Pertumbuhan ekonomi syariah membuat kebutuhan terhadap SDM yang kompeten semakin mendesak. Karena itu, pelatihan tidak hanya berfokus pada teori, tetapi juga pada penerapan standar kerja, kepatuhan prosedur, dan kemampuan memahami kebutuhan industri yang terus berkembang.
Selain itu, industri syariah membutuhkan tenaga kerja yang mampu membaca perubahan pasar secara cermat. Dengan bekal tersebut, peserta diharapkan dapat berkontribusi dalam penguatan layanan, pengelolaan usaha, dan peningkatan kepercayaan publik.
Baca juga: Hasdemy Bantu Tenaga Kerja Pahami Standar Halal UMKM
Hasdemy menempatkan pengembangan SDM syariah sebagai bagian penting dari transformasi industri. Materi pelatihan disusun agar peserta memahami prinsip dasar syariah, praktik layanan, manajemen operasional, dan kebutuhan sertifikasi yang relevan.

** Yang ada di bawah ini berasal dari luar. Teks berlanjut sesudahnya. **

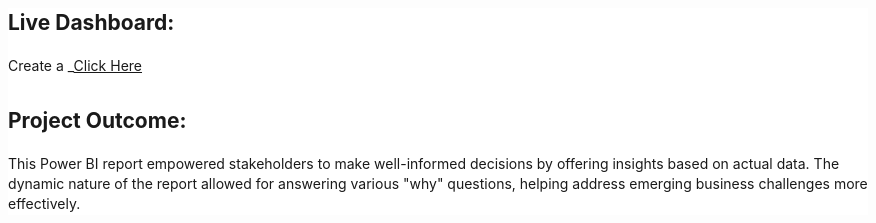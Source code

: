 ## Live Dashboard:
Create a _[Click Here ](https://app.powerbi.com/view?r=eyJrIjoiODU0MjcyMzAtMDdkYi00YTVhLWI1MmQtOWU4ZWM0NTI3NGE4IiwidCI6ImM2ZTU0OWIzLTVmNDUtNDAzMi1hYWU5LWQ0MjQ0ZGM1YjJjNCJ9)

## Project Outcome:

This Power BI report empowered stakeholders to make well-informed decisions by offering insights based on actual data. The dynamic nature of the report allowed for answering various "why" questions, helping address emerging business challenges more effectively.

Dalam konteks industri halal, pemahaman terhadap proses produksi, bahan baku, dokumentasi, dan pengawasan menjadi aspek yang tidak bisa diabaikan. Oleh karena itu, pelatihan halal perlu dibuat terstruktur agar peserta mampu mengikuti standar yang berlaku.
Namun, penguatan kompetensi tidak cukup dilakukan secara sesaat. Peserta perlu mendapat pembelajaran yang konsisten, evaluasi yang jelas, dan arahan praktis agar hasil pelatihan dapat digunakan dalam pekerjaan nyata.

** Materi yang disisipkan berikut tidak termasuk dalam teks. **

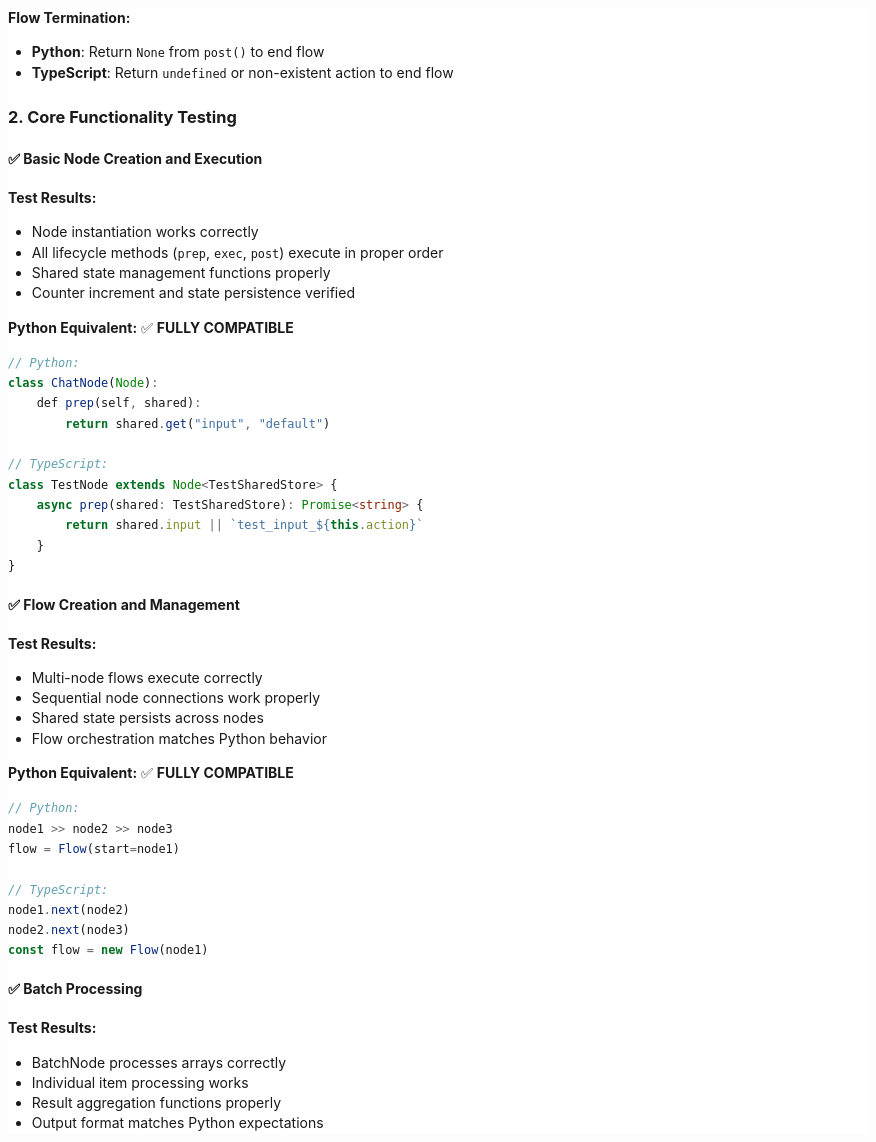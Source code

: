 **Flow Termination:**
- **Python**: Return `None` from `post()` to end flow
- **TypeScript**: Return `undefined` or non-existent action to end flow

### 2. Core Functionality Testing

#### ✅ **Basic Node Creation and Execution**

**Test Results:**
- Node instantiation works correctly
- All lifecycle methods (`prep`, `exec`, `post`) execute in proper order
- Shared state management functions properly
- Counter increment and state persistence verified

**Python Equivalent:** ✅ **FULLY COMPATIBLE**

```typescript
// Python:
class ChatNode(Node):
    def prep(self, shared):
        return shared.get("input", "default")

// TypeScript:
class TestNode extends Node<TestSharedStore> {
    async prep(shared: TestSharedStore): Promise<string> {
        return shared.input || `test_input_${this.action}`
    }
}
```

#### ✅ **Flow Creation and Management**

**Test Results:**
- Multi-node flows execute correctly
- Sequential node connections work properly
- Shared state persists across nodes
- Flow orchestration matches Python behavior

**Python Equivalent:** ✅ **FULLY COMPATIBLE**

```typescript
// Python:
node1 >> node2 >> node3
flow = Flow(start=node1)

// TypeScript:
node1.next(node2)
node2.next(node3)
const flow = new Flow(node1)
```

#### ✅ **Batch Processing**

**Test Results:**
- BatchNode processes arrays correctly
- Individual item processing works
- Result aggregation functions properly
- Output format matches Python expectations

Baca juga: Hasdemy Buka Akses Program Pelatihan Halal Berbasis SKKNI
Industri syariah modern tidak hanya membutuhkan pemahaman nilai, tetapi juga kemampuan teknis yang sesuai dengan perubahan bisnis. Karena itu, peserta perlu memahami administrasi, pelayanan, pemasaran, dan penggunaan teknologi pendukung dalam proses kerja.
Hasdemy berupaya menghadirkan pelatihan yang relevan dengan kebutuhan pasar kerja. Melalui pendekatan ini, SDM syariah Indonesia diharapkan lebih siap menghadapi tuntutan industri yang semakin kompetitif dan menuntut ketelitian tinggi.
Selain memperkuat kemampuan teknis, pelatihan juga dapat membantu peserta memahami etika kerja dan tanggung jawab profesional. Hal ini penting agar layanan syariah tidak hanya sesuai prosedur, tetapi juga konsisten dalam praktik.
Ke depan, penguatan SDM menjadi kunci agar industri syariah dapat tumbuh lebih kuat dan dipercaya masyarakat. Dengan pelatihan yang terarah, Hasdemy mendorong lahirnya tenaga kerja yang profesional, adaptif, dan memahami standar industri syariah secara utuh.